Enclosure, Noughaval, Co. Clare
Co. Clare |
Enclosures
On a south-facing slope in the Noughaval townland of County Clare, a circle of collapsed stone sits so quietly in the rough pasture and hazel scrub that it could easily be mistaken for a natural feature of the ground.
It is not. What survives is a subcircular enclosure, its interior measuring roughly 8.4 metres east to west and 7 metres north to south, enclosed by the remnants of a stone wall that has long since folded in on itself and grown over with grass.

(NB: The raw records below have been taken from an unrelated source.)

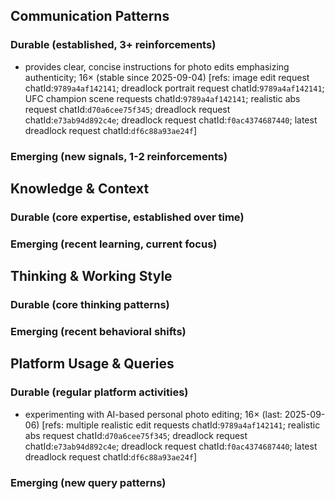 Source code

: ## Communication Patterns
### Durable (established, 3+ reinforcements)
- provides clear, concise instructions for photo edits emphasizing authenticity; 16× (stable since 2025-09-04) [refs: image edit request chatId:`9789a4af142141`; dreadlock portrait request chatId:`9789a4af142141`; UFC champion scene requests chatId:`9789a4af142141`; realistic abs request chatId:`d70a6cee75f345`; dreadlock request chatId:`e73ab94d892c4e`; dreadlock request chatId:`f0ac4374687440`; latest dreadlock request chatId:`df6c88a93ae24f`]

### Emerging (new signals, 1-2 reinforcements)

## Knowledge & Context
### Durable (core expertise, established over time)

### Emerging (recent learning, current focus)

## Thinking & Working Style
### Durable (core thinking patterns)

### Emerging (recent behavioral shifts)

## Platform Usage & Queries
### Durable (regular platform activities)
- experimenting with AI-based personal photo editing; 16× (last: 2025-09-06) [refs: multiple realistic edit requests chatId:`9789a4af142141`; realistic abs request chatId:`d70a6cee75f345`; dreadlock request chatId:`e73ab94d892c4e`; dreadlock request chatId:`f0ac4374687440`; latest dreadlock request chatId:`df6c88a93ae24f`]

### Emerging (new query patterns) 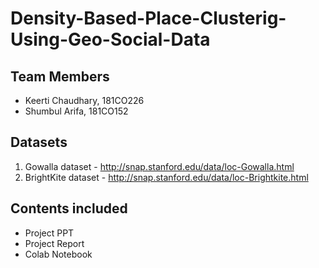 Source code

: # Density-Based-Place-Clusterig-Using-Geo-Social-Data

## Team Members
- Keerti Chaudhary, 181CO226
- Shumbul Arifa, 181CO152

## Datasets
1. Gowalla dataset - http://snap.stanford.edu/data/loc-Gowalla.html
2. BrightKite dataset - http://snap.stanford.edu/data/loc-Brightkite.html

## Contents included
- Project PPT
- Project Report
- Colab Notebook
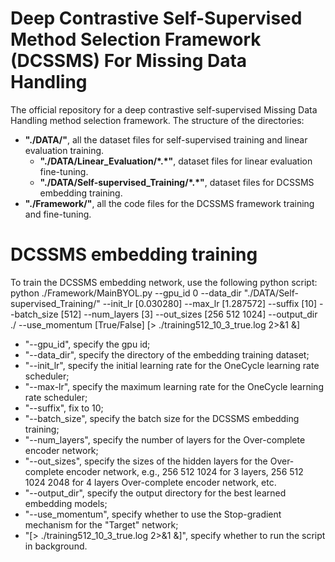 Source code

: # Deep Contrastive Self-Supervised Method Selection Framework (DCSSMS) For Missing Data Handling
The official repository for a deep contrastive self-supervised Missing Data Handling method selection framework.
The structure of the directories:
- **"./DATA/"**, all the dataset files for self-supervised training and linear evaluation training.
	- **"./DATA/Linear_Evaluation/\*.\*"**, dataset files for linear evaluation fine-tuning.
	- **"./DATA/Self-supervised_Training/\*.\*"**, dataset files for DCSSMS embedding training.
- **"./Framework/"**, all the code files for the DCSSMS framework training and fine-tuning.

# DCSSMS embedding training
To train the DCSSMS embedding network, use the following python script:
python ./Framework/MainBYOL.py --gpu_id 0 --data_dir "./DATA/Self-supervised_Training/" --init_lr \[0.030280\] --max_lr \[1.287572\] --suffix \[10\] --batch_size \[512\] --num_layers \[3\] --out_sizes \[256 512 1024\] --output_dir ./ --use_momentum \[True/False\] \[> ./training512_10_3_true.log 2>&1 &\]
- "--gpu_id", specify the gpu id; 
- "--data_dir", specify the directory of the embedding training dataset;
- "--init_lr", specify the initial learning rate for the OneCycle learning rate scheduler;
- "--max-lr", specify the maximum learning rate for the OneCycle learning rate scheduler;
- "--suffix", fix to 10;
- "--batch_size", specify the batch size for the DCSSMS embedding training;
- "--num_layers", specify the number of layers for the Over-complete encoder network;
- "--out_sizes", specify the sizes of the hidden layers for the Over-complete encoder network, e.g., 256 512 1024 for 3 layers, 256 512 1024 2048 for 4 layers Over-complete encoder network, etc.
- "--output_dir", specify the output directory for the best learned embedding models;
- "--use_momentum", specify whether to use the Stop-gradient mechanism for the "Target" network;
- "\[> ./training512_10_3_true.log 2>&1 &\]", specify whether to run the script in background.





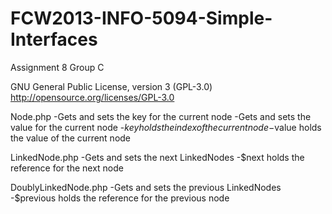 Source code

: FCW2013-INFO-5094-Simple-Interfaces
===================================

Assignment 8 Group C


GNU General Public License, version 3 (GPL-3.0)
http://opensource.org/licenses/GPL-3.0

Node.php
-Gets and sets the key for the current node
-Gets and sets the value for the current node
-$key holds the index of the current node
-$value holds the value of the current node

LinkedNode.php
-Gets and sets the next LinkedNodes
-$next holds the reference for the next node

DoublyLinkedNode.php
-Gets and sets the previous LinkedNodes
-$previous holds the reference for the previous node

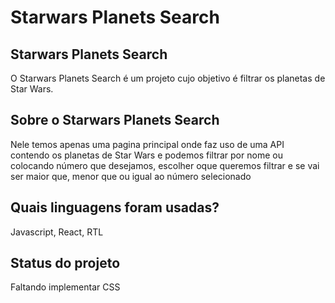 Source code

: <!-- Olá, Tryber!
Esse é apenas um arquivo inicial para o README do seu projeto.
É essencial que você preencha esse documento por conta própria, ok?
Não deixe de usar nossas dicas de escrita de README de projetos, e deixe sua criatividade brilhar!
:warning: IMPORTANTE: você precisa deixar nítido:
- quais arquivos/pastas foram desenvolvidos por você; 
- quais arquivos/pastas foram desenvolvidos por outra pessoa estudante;
- quais arquivos/pastas foram desenvolvidos pela Trybe.
-->

<h1>Starwars Planets Search</h1>

<h2>Starwars Planets Search</h2>

O Starwars Planets Search é um projeto cujo objetivo é filtrar os planetas de Star Wars.

<h2>Sobre o Starwars Planets Search</h2>

<p>Nele temos apenas uma pagina principal onde faz uso de uma API contendo os planetas de Star Wars e podemos filtrar por nome ou colocando número que desejamos, escolher oque queremos filtrar e se vai ser maior que, menor que ou igual ao número selecionado</p>

<h2>Quais linguagens foram usadas?</h2>

<p>Javascript, React, RTL</p>

<h2>Status do projeto</h2>

<p>Faltando implementar CSS</p>

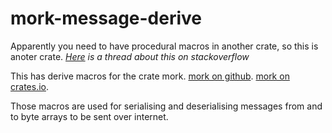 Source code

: # mork-message-derive

Apparently you need to have procedural macros in another crate, so this is anoter crate.
*[Here](https://stackoverflow.com/questions/56713877/why-do-proc-macros-have-to-be-defined-in-proc-macro-crate)
is a thread about this on stackoverflow*

This has derive macros for the crate mork. [mork on github](https://github.com/dojje/mork). [mork on crates.io](https://crates.io/crates/mork).

Those macros are used for serialising and deserialising messages from and to byte arrays to be sent over internet.
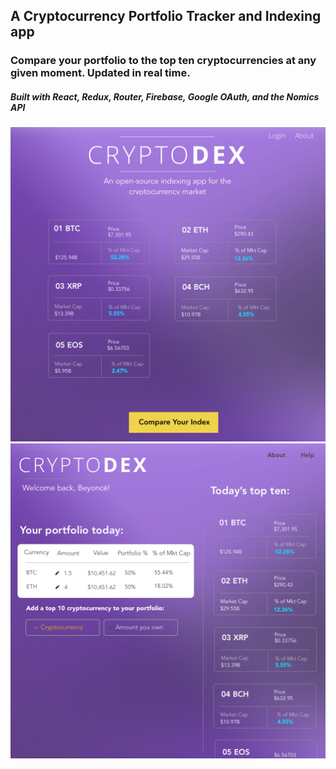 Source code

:## A Cryptocurrency Portfolio Tracker and Indexing app
### Compare your portfolio to the top ten cryptocurrencies at any given moment. Updated in real time. 
##### Built with React, Redux, Router, Firebase, Google OAuth, and the Nomics API

![Landing Page](public/landing.png)
![Portfolio](public/portfolio.png)
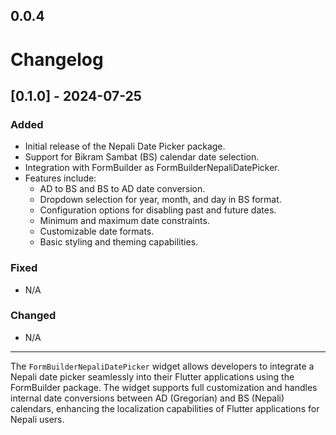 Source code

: ## 0.0.4

# Changelog

## [0.1.0] - 2024-07-25
### Added
- Initial release of the Nepali Date Picker package.
- Support for Bikram Sambat (BS) calendar date selection.
- Integration with FormBuilder as FormBuilderNepaliDatePicker.
- Features include:
  - AD to BS and BS to AD date conversion.
  - Dropdown selection for year, month, and day in BS format.
  - Configuration options for disabling past and future dates.
  - Minimum and maximum date constraints.
  - Customizable date formats.
  - Basic styling and theming capabilities.

### Fixed
- N/A

### Changed
- N/A

---

The `FormBuilderNepaliDatePicker` widget allows developers to integrate a Nepali date picker seamlessly into their Flutter applications using the FormBuilder package. The widget supports full customization and handles internal date conversions between AD (Gregorian) and BS (Nepali) calendars, enhancing the localization capabilities of Flutter applications for Nepali users.

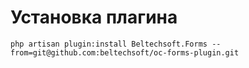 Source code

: # Установка плагина
`php artisan plugin:install Beltechsoft.Forms --from=git@github.com:beltechsoft/oc-forms-plugin.git`
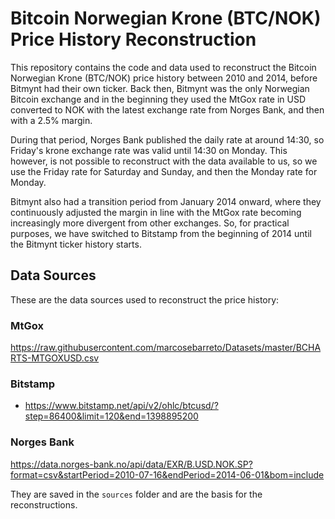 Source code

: # Bitcoin Norwegian Krone (BTC/NOK) Price History Reconstruction

This repository contains the code and data used to reconstruct the Bitcoin Norwegian Krone (BTC/NOK) price history between 2010 and 2014, before Bitmynt had their own ticker. Back then, Bitmynt was the only Norwegian Bitcoin exchange and in the beginning they used the MtGox rate in USD converted to NOK with the latest exchange rate from Norges Bank, and then with a 2.5% margin.

During that period, Norges Bank published the daily rate at around 14:30, so Friday's krone exchange rate was valid until 14:30 on Monday. This however, is not possible to reconstruct with the data available to us, so we use the Friday rate for Saturday and Sunday, and then the Monday rate for Monday.

Bitmynt also had a transition period from January 2014 onward, where they continuously adjusted the margin in line with the MtGox rate becoming increasingly more divergent from other exchanges. So, for practical purposes, we have switched to Bitstamp from the beginning of 2014 until the Bitmynt ticker history starts.


## Data Sources

These are the data sources used to reconstruct the price history:

### MtGox

https://raw.githubusercontent.com/marcosebarreto/Datasets/master/BCHARTS-MTGOXUSD.csv

### Bitstamp

* https://www.bitstamp.net/api/v2/ohlc/btcusd/?step=86400&limit=120&end=1398895200

### Norges Bank

https://data.norges-bank.no/api/data/EXR/B.USD.NOK.SP?format=csv&startPeriod=2010-07-16&endPeriod=2014-06-01&bom=include
 




They are saved in the `sources` folder and are the basis for the reconstructions.

  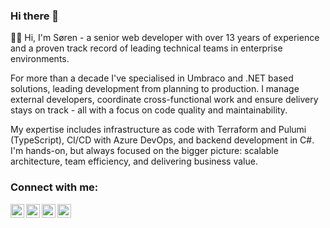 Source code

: ### Hi there 👋
👋🏻 Hi, I'm Søren - a senior web developer with over 13 years of experience and a proven track record of leading technical teams in enterprise environments.

For more than a decade I've specialised in Umbraco and .NET based solutions, leading development from planning to production. I manage external developers, coordinate cross-functional work and ensure delivery stays on track - all with a focus on code quality and maintainability.

My expertise includes infrastructure as code with Terraform and Pulumi (TypeScript), CI/CD with Azure DevOps, and backend development in C#. I'm hands-on, but always focused on the bigger picture: scalable architecture, team efficiency, and delivering business value.

### Connect with me:

[<img align="left" alt="GitHub" width="22px" src="https://cdn.jsdelivr.net/npm/simple-icons@v9/icons/github.svg" />][github]
[<img align="left" alt="Twitter" width="22px" src="https://cdn.jsdelivr.net/npm/simple-icons@v9/icons/x.svg" />][twitter]
[<img align="left" alt="LinkedIn" width="22px" src="https://cdn.jsdelivr.net/npm/simple-icons@v9/icons/linkedin.svg" />][linkedin]
[<img align="left" alt="Last.fm" width="22px" src="https://cdn.jsdelivr.net/npm/simple-icons@v9/icons/lastdotfm.svg" />][lastfm]
<br />

[github]: https://github.com/mastrup
[twitter]: https://twitter.com/mastrup
[linkedin]: https://www.linkedin.com/in/mastrup/
[lastfm]: https://www.last.fm/user/mastrup
[umbracoprofile]: https://umbraco.com/training/certified-developers/developer/?id=a97dd204-bf11-4889-b0c7-ea697ed70fd2

<!--
**mastrup/mastrup** is a ✨ _special_ ✨ repository because its `README.md` (this file) appears on your GitHub profile.

Here are some ideas to get you started:

- 🔭 I’m currently working on ...
- 🌱 I’m currently learning ...
- 👯 I’m looking to collaborate on ...
- 🤔 I’m looking for help with ...
- 💬 Ask me about ...
- 📫 How to reach me: ...
- 😄 Pronouns: ...
- ⚡ Fun fact: ...
-->
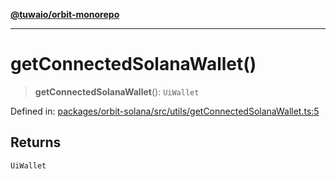 [**@tuwaio/orbit-monorepo**](../../../README.md)

***

# getConnectedSolanaWallet()

> **getConnectedSolanaWallet**(): `UiWallet`

Defined in: [packages/orbit-solana/src/utils/getConnectedSolanaWallet.ts:5](https://github.com/TuwaIO/orbit/blob/963519ff7917fc3b8cdb18a785e096a79ac29516/packages/orbit-solana/src/utils/getConnectedSolanaWallet.ts#L5)

## Returns

`UiWallet`
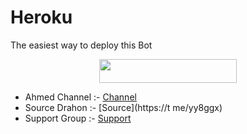 # Heroku

The easiest way to deploy this Bot

<p align="center"><a href="https://heroku.com/deploy?template=https://github.com/MID-KA/MEDO"> <img src="https://img.shields.io/badge/Deploy%20To%20Heroku-red?style=for-the-badge&logo=heroku" width="220" height="38.45"/></a></p>

- Ahmed Channel :- [Channel](http://t.me/YY8GG)
- Source Drahon :- [Source](https://t me/yy8ggx)
- Support Group :- [Support](http://t.me/ALHAJJI_Support)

The wall itself, where it survives, varies considerably in width, between 1.2 and 2.8 metres, suggesting it was once a substantial construction rather than a simple field boundary. Its external face still rises to around 0.4 to 0.5 metres above the surrounding ground, while the interior height is now barely perceptible, only 0.1 to 0.3 metres of visible stonework remaining. Some of the larger stones have been laid with their long axes running along the curve of the wall, a deliberate technique that lends the structure a degree of coherence even in its ruined state. Enclosures of this kind in Ireland are often associated with early medieval settlement, ranging from the ringfort tradition to ecclesiastical enclosures, though the available evidence here does not allow for a firm identification of function or date. One notable detail is that the wall is absent along the east to south-east arc, but this gap is not thought to represent an original entrance point, which raises the quiet question of where people once passed in and out, and why that evidence no longer survives.